Find the word "matrix" in the data, then copy each line where it is found.

Data for processing:
────────────────
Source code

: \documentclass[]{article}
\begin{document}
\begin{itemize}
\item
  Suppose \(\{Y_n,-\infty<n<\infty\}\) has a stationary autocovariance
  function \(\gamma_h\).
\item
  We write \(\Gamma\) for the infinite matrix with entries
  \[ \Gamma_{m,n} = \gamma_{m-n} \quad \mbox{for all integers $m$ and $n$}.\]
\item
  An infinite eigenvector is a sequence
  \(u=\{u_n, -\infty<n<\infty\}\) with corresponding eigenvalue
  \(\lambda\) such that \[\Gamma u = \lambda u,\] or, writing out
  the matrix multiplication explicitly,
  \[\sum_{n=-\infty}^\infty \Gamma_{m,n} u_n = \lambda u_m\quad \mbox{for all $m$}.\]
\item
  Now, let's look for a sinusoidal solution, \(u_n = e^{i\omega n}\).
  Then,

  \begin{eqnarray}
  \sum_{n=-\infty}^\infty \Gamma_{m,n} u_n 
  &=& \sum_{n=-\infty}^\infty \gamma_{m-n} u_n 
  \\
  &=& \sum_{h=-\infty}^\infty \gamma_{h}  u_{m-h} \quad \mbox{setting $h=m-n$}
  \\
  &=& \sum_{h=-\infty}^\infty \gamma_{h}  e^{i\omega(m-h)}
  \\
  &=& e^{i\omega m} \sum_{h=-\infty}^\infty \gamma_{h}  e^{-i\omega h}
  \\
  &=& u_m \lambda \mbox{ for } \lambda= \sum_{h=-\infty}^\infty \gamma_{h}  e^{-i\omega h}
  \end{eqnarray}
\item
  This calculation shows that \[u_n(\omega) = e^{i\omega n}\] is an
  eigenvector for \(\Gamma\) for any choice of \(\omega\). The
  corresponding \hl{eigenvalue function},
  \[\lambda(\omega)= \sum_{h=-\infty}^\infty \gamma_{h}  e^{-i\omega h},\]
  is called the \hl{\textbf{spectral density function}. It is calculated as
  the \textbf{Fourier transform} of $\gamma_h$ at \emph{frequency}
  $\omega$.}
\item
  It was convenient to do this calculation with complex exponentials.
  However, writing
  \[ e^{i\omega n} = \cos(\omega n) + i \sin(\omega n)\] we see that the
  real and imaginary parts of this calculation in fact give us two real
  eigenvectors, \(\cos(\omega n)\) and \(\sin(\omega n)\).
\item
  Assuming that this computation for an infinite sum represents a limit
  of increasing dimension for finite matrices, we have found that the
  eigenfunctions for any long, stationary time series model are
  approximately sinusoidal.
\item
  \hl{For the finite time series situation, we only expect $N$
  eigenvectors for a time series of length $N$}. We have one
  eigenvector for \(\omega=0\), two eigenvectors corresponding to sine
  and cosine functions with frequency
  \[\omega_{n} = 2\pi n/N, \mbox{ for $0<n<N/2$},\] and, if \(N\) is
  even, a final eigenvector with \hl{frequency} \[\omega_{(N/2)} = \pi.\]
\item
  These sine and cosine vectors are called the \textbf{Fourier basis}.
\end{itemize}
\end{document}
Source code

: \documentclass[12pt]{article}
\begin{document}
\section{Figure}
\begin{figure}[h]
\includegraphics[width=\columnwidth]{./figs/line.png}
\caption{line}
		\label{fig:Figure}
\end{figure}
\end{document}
────────────────
Answer box:
  We write \(\Gamma\) for the infinite matrix with entries
  the matrix multiplication explicitly,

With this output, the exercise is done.